IF 1.3 Q1 Arts and Humanities Pub Date : 2021-04-01 DOI: 10.53637/VKBU2144
Yee-Fui Ng, S. Gray
In the fight against coronavirus, the Australian government has enacted a series of measures that represent an expansion of executive powers. These include the use of smartphone contact-tracing technology, mandatory isolation arrangements, and the closure of businesses. Critics have expressed concerns about the long-term implications of these measures upon individual rights. This article will analyse the validity of such concerns in the context of other historical uses of executive power in Australia in times of crisis: during the Spanish Flu pandemic of 1918, the First and Second World Wars, and the ‘War on Terror’ post-September 2001. Drawing its conclusions from these historical precedents, the article argues that clear legislative safeguards are a minimum necessary step both to prevent police and governmental abuse of privacy, and to foster and maintain trust in the government’s ability to manage their ‘emergency’ powers in a manner consistent with human rights. © 2021, University of New South Wales Law Journal. All rights reserved.

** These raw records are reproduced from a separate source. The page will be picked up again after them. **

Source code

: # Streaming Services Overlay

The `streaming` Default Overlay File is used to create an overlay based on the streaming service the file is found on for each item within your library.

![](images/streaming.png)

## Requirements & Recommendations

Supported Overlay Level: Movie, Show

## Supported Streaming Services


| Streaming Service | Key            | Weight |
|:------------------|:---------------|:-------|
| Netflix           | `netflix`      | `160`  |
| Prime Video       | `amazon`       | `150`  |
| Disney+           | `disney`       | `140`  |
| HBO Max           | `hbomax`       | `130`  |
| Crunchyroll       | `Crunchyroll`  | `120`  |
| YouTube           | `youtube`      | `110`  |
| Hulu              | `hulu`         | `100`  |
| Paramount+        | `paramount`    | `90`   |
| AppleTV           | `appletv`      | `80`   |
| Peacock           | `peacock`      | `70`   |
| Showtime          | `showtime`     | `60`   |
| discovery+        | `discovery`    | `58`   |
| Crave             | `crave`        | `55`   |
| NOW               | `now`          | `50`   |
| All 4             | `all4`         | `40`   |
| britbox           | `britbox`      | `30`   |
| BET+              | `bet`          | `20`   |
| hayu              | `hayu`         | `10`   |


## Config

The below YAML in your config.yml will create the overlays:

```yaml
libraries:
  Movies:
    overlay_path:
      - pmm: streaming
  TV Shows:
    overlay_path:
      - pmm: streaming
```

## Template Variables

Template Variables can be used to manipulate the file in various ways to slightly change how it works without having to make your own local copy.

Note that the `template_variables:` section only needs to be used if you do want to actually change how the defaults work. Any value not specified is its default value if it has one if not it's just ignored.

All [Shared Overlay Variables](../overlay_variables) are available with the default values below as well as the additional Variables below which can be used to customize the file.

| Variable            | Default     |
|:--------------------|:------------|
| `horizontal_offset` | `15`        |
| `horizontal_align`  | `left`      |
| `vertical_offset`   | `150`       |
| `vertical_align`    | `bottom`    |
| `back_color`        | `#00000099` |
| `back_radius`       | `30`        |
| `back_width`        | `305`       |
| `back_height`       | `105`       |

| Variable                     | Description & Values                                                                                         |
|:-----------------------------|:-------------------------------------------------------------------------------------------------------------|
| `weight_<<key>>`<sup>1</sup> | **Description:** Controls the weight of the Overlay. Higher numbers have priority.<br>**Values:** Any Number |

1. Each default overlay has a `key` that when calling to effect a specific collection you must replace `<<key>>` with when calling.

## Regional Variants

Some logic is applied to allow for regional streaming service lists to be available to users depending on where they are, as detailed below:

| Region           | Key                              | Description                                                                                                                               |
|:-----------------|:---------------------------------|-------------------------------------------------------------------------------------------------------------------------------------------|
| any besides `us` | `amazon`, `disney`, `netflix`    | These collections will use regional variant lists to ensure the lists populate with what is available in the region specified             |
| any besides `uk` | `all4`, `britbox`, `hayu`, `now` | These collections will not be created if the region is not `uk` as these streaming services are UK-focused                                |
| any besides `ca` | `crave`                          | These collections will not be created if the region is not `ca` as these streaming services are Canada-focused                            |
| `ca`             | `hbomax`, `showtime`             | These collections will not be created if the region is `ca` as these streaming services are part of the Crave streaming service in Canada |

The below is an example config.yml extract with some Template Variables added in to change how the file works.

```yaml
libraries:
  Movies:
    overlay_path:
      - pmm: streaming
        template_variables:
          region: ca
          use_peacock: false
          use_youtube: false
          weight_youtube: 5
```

在抗击冠状病毒的斗争中,澳大利亚政府颁布了一系列措施,代表着行政权力的扩大。其中包括使用智能手机接触者追踪技术、强制隔离安排和关闭企业。批评者对这些措施对个人权利的长期影响表示关切。本文将结合澳大利亚在危机时期对行政权力的其他历史使用来分析这种担忧的有效性:1918年西班牙流感大流行期间,第一次和第二次世界大战期间,以及2001年9月后的“反恐战争”。文章从这些历史先例中得出结论,认为明确的立法保障措施是防止警察和政府滥用隐私的最低必要步骤,也是培养和保持对政府以符合人权的方式管理其“紧急”权力的能力的信任。©2021,新南威尔士大学法律期刊。保留所有权利。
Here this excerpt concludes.